Muito importante lembrar que esse final de século XIX carrega todo o peso de uma centena de anos marcados pela intensa valorização da Ciência que, ao fim e ao cabo, se reconhece também deficitária em relação aos processos de apreensão do mundo e do homem. As correntes ideológicas veneradas nesse século são o Determinismo, o Evolucionismo e o Positivismo. Não é nossa intenção esmiuçar tais pensamentos, no entanto, para fortalecer o nosso argumento, lembramos, rapidamente, que, nesse século, nem mesmo a contingência humana esteve imune à tentativa de explicação científica, afinal de contas o pensamento determinista representa justamente o empreendimento presunçoso de nos definir, em absoluto, a partir do momento histórico em que nascemos, do ambiente em que fomos criados e, ainda, dos traços genéticos que herdamos. No Brasil, contamos com a ilustre presença de Machado de Assis a nos sugerir, incansavelmente, que a ciência jamais seria capaz de tanto. Basta nos lembrarmos do seu “Alienista” – para citar apenas um exemplo.

Esse contexto, embora lembrado assim rapidamente, parece-me suficiente para sinalizar as razões de um sentimento decadente e pessimista no final do século XIX – um sentimento de dúvida em relação às possibilidades de apreensão do real por meio dos métodos científicos. Para Álvaro Cardoso Gomes:

O homem que, pela razão e pelo progresso espiritual, acreditava ter acesso aos segredos do universo, vê-se de repente destronado, abandonado num mundo regido por forças que lhe são inacessíveis, o que o leva à descrença e ao desalento.” (1994, p. 14)

Esse sentimento de dúvida marca a literatura portuguesa com um tom de pessimismo, de decadência e de solidão. Se, na esteira de Schopenhauer, tudo é representação e, se – nesse caminho – jamais alcançaremos a “verdade” ou a essência de absolutamente nada que existe, qual seria o sentido: ele existiria? Onde estaria ele? E o principal, talvez: para que buscá-lo? Esse final de século é, pois, marcado por intenso mal-estar; é nele que encontramos o artista decadente e excêntrico, apartado da vida, apartado da experiência. Obra emblemática nesse sentido é, certamente, O castelo de Axel, do francês Villiers de L’Isle-Adam, cujo herói – o conde – recusa a experiência, o existir:

[…] o conde Axël de Auërsperg, príncipe germânico e, ainda mais, chefe do ramo mais antigo, vivia sozinho, com servidores muito velhos, em um castelo em ruínas, perdido no meio na imensa Floresta Negra. […] Ele, que se priva de todas as alegrias de sua idade! Que usa seus melhores anos para velar, lá, na torre, e tantas noites! Sob as luminárias de estudo, curvado sobre velhos manuscritos […] (WILSON, Edmund, p. 56, 59)

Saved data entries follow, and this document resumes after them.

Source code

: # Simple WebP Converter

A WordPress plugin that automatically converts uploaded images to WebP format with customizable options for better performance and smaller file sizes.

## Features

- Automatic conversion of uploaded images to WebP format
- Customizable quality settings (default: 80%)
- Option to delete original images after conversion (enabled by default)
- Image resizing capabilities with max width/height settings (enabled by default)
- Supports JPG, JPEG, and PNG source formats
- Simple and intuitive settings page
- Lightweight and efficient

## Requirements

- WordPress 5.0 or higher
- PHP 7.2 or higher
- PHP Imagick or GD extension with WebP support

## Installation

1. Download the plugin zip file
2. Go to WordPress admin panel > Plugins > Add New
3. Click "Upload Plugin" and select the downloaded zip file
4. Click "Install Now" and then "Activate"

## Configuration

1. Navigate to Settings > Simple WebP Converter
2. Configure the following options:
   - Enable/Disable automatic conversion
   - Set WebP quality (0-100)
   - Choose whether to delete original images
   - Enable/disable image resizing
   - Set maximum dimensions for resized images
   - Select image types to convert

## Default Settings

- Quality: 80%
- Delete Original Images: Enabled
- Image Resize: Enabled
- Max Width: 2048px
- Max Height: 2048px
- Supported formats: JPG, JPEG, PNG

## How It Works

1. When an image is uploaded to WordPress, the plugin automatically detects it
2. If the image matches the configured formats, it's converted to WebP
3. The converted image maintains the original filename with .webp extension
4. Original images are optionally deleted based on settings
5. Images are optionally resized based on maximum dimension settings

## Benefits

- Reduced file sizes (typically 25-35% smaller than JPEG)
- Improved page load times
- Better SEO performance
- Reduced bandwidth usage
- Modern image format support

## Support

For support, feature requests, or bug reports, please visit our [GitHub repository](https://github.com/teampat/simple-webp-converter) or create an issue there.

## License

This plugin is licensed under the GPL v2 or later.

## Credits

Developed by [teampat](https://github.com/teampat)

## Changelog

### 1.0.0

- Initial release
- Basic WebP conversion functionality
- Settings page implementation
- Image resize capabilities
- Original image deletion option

Na literatura portuguesa, encontramos, nesse mesmo momento, escritores cuja obra é belíssima e bastante representativa da discussão que estamos tecendo, o que sinaliza o quão produtivo foi o Simbolismo em Portugal. Encontramos António Nobre e o seu livro de poemas intitulado ; Camilo Pessanha e a sua produção poética em Clepsidra e, ainda, o importante teatro de António Patrício. Entre os temas comuns a essa produção portuguesa estão aqueles que são, de certo modo, desdobramentos do tema do alheamento, da solidão e da dúvida em relação a uma verdade ou essência ou, ainda, de um mal-estar em relação às certezas cientificistas.

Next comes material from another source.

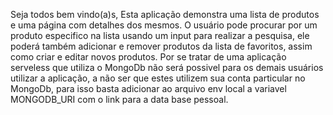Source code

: Seja todos bem vindo(a)s,
Esta aplicação demonstra uma lista de produtos e uma página com detalhes dos mesmos. O usuário pode procurar por um produto especifico na lista usando um input para realizar a pesquisa, ele poderá também adicionar e remover produtos da lista de favoritos, assim como criar e editar novos produtos.
Por se tratar de uma aplicação serveless que utiliza o MongoDb não será possivel para os demais usuários utilizar a aplicação, a não ser que estes utilizem sua conta particular no MongoDb, para isso basta adicionar ao arquivo env local a variavel MONGODB_URI com o link para a data base pessoal.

A sensação de transitoriedade de absolutamente tudo – que se relaciona à ideia de uma “essência” incapturável, perecível, enfim –, como sinaliza o nome Clepsidra, do livro de poemas de Camilo Pessanha, é um tema importante e recorrente nessa produção literária de fim de século. Outra tendência é certa legitimação do mistério, por meio da recusa à nomeação exaustiva de qualquer objeto; em vez disso, a sugestão:

Insinuar coisas, em vez de formulá-las ostensivamente, era, dessarte, um dos principais objetivos do Simbolismo. […] Toda percepção ou sensação que tenhamos, a cada momento de consciência, é diferente de todas as outras; por conseguinte, torna-se impossível comunicar nossas sensações, conforme as experimentamos efetivamente, por meio da linguagem convencional e universal da literatura comum. (WILSON, Edmund, p. 22)

Se, para os simbolistas, “toda percepção ou sensação que tenhamos, a cada momento de consciência, é diferente de todas as outras”, é necessária uma linguagem especial – mais poética, mais sugestiva, tantas vezes associada à música – que dê conta de se aproximar disso que é sempre tão fugidio.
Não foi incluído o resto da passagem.